There is a particular kind of consumer frustration that arrives not with a bang but with a firmware update notification. Sony has announced it will disable certain features for Bravia smart TV users who rely on antenna or set-top box inputs, with the changes set to take effect in May. Some 2023 and 2024 models are included, meaning televisions that are barely a year old will lose functionality that owners paid for and reasonably expected to keep.
The specific features being removed have not been exhaustively detailed in Sony's communications, which is itself part of the problem. When a manufacturer quietly deprecates capabilities on hardware that sits in someone's living room, the opacity tends to amplify the anger. Owners of relatively new sets are discovering that the product they purchased is subject to change at the company's discretion, with limited recourse and even less warning.

This episode fits into a much larger and accelerating pattern in consumer electronics: the gradual erosion of the idea that buying a device means owning it outright. Smart TVs, like smartphones and connected appliances before them, have become software platforms as much as hardware products. That architectural shift transfers enormous power to manufacturers, who can alter, restrict, or remove features through remote updates long after the sale is complete.
Sony is hardly alone in this. Over the past several years, consumers have watched features disappear from Sonos speakers, Tesla vehicles, and various smart home devices following ownership changes or business pivots. What makes the Bravia situation sting a little more is that antenna and set-top box users represent a specific demographic: people who have often chosen to opt out of or supplement streaming services, either for cost reasons, reliability, or simply preference. These are not edge-case users. Cord-cutting in the United States has been rising steadily, and over-the-air antenna use has seen a modest resurgence as streaming subscription fatigue sets in. According to the Nielsen Company, roughly 16 million U.S. households rely primarily on over-the-air broadcast television. Removing or degrading features for this group is not a minor inconvenience.

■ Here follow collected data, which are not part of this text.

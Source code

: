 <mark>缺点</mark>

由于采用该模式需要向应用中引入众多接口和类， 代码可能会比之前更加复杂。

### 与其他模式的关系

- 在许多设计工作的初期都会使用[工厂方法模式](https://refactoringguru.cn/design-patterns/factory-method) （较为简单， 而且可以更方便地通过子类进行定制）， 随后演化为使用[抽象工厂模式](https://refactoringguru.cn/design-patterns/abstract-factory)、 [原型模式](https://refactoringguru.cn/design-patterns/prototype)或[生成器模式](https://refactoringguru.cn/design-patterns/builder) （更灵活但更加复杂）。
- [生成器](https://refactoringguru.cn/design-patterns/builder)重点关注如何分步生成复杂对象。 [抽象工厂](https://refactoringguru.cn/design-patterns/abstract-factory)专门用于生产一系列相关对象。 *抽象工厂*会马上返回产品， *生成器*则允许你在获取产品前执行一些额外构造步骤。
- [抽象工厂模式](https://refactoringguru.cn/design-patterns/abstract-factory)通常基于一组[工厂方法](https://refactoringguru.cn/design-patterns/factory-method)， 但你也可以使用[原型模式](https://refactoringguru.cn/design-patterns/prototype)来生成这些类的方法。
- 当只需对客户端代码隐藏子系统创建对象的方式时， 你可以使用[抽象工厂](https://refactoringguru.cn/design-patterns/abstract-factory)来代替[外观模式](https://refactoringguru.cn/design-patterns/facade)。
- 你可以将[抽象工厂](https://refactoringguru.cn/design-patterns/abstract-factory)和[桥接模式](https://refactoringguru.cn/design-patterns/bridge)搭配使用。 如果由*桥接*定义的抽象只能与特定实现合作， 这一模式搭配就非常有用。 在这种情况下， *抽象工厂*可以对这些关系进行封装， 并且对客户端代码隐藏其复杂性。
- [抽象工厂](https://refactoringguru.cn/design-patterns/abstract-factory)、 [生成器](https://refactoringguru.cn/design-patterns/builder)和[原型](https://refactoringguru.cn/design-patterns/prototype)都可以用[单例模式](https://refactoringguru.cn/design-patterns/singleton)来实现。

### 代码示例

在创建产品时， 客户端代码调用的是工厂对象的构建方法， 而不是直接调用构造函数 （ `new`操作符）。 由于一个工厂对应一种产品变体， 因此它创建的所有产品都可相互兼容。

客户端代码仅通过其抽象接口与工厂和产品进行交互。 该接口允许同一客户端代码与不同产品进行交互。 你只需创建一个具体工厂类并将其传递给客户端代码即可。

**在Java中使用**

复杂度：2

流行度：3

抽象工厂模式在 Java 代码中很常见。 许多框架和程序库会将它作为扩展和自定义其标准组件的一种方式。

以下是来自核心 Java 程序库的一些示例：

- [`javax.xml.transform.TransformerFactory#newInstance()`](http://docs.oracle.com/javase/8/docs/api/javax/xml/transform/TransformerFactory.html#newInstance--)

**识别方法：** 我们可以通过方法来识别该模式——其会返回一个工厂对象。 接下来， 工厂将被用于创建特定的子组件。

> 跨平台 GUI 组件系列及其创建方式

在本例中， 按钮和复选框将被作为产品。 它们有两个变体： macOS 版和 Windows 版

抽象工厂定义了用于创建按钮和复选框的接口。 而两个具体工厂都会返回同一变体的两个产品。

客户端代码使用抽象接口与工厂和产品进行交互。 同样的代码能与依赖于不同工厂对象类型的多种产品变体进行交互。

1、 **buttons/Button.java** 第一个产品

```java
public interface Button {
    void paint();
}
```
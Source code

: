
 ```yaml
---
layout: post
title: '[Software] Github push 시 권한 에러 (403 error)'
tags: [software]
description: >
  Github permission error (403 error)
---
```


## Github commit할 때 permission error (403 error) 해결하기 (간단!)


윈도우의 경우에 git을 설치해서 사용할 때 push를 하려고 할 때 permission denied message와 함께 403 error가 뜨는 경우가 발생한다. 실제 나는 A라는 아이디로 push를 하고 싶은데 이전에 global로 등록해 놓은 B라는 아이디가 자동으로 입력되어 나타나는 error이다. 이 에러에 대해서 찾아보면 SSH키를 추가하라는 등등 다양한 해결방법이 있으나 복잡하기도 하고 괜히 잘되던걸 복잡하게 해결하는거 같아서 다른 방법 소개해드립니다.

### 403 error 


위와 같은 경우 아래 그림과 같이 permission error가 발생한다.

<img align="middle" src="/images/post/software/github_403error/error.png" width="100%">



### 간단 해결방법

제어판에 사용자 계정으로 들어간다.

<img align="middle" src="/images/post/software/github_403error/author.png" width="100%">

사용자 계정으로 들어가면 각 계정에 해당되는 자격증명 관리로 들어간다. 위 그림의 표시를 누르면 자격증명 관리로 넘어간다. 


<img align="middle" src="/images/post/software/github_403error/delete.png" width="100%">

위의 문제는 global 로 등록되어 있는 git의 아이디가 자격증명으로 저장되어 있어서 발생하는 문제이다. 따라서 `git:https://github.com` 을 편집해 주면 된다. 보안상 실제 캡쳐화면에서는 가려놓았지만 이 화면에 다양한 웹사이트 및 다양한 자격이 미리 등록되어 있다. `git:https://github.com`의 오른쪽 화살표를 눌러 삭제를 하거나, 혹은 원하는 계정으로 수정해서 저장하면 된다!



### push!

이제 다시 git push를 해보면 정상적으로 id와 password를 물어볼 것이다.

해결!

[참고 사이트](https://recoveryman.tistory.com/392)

The incentive structure behind these decisions is worth examining carefully. Smart TV manufacturers increasingly derive revenue not just from hardware sales but from advertising, data collection, and partnerships with streaming platforms. A TV that is deeply integrated with Netflix, Disney+, or a manufacturer's own content ecosystem is more valuable to Sony's balance sheet than one being used to watch local news over an antenna. Features that serve the latter use case may simply be deprioritized, or quietly removed, as the business model tilts toward the former.
The more consequential ripple effect here may not be felt by current Bravia owners at all. It will be felt in the purchasing decisions of the next generation of TV buyers, and in the regulatory conversations that are slowly beginning to catch up with the realities of software-defined hardware.
Europe has moved furthest in this direction. The EU's new ecodesign and right-to-repair regulations are beginning to address the lifespan and repairability of electronics, and there are growing calls to extend similar logic to software support and feature integrity. In the United States, the Federal Trade Commission has signaled interest in so-called "negative option" practices and the broader question of whether companies adequately disclose post-purchase changes to products. If enough consumers feel burned by experiences like this one, the political pressure for clearer disclosure requirements or even feature-preservation mandates will build.
For Sony, the short-term calculus may look favorable. Deprecating certain features likely reduces engineering maintenance costs and nudges users toward the streaming integrations that generate ongoing revenue. But the long-term reputational cost of being seen as a company that degrades products after purchase is harder to quantify and easier to underestimate. Trust, once lost in consumer electronics, tends to migrate to competitors quickly.
The deeper question this moment raises is whether the consumer electronics industry needs a new kind of contract with buyers, one that specifies not just what a device does at the moment of purchase, but what guarantees exist around its continued functionality. Until that conversation produces something binding, the firmware update will remain one of the quietest and most effective tools a manufacturer has for reshaping a product you thought you already owned.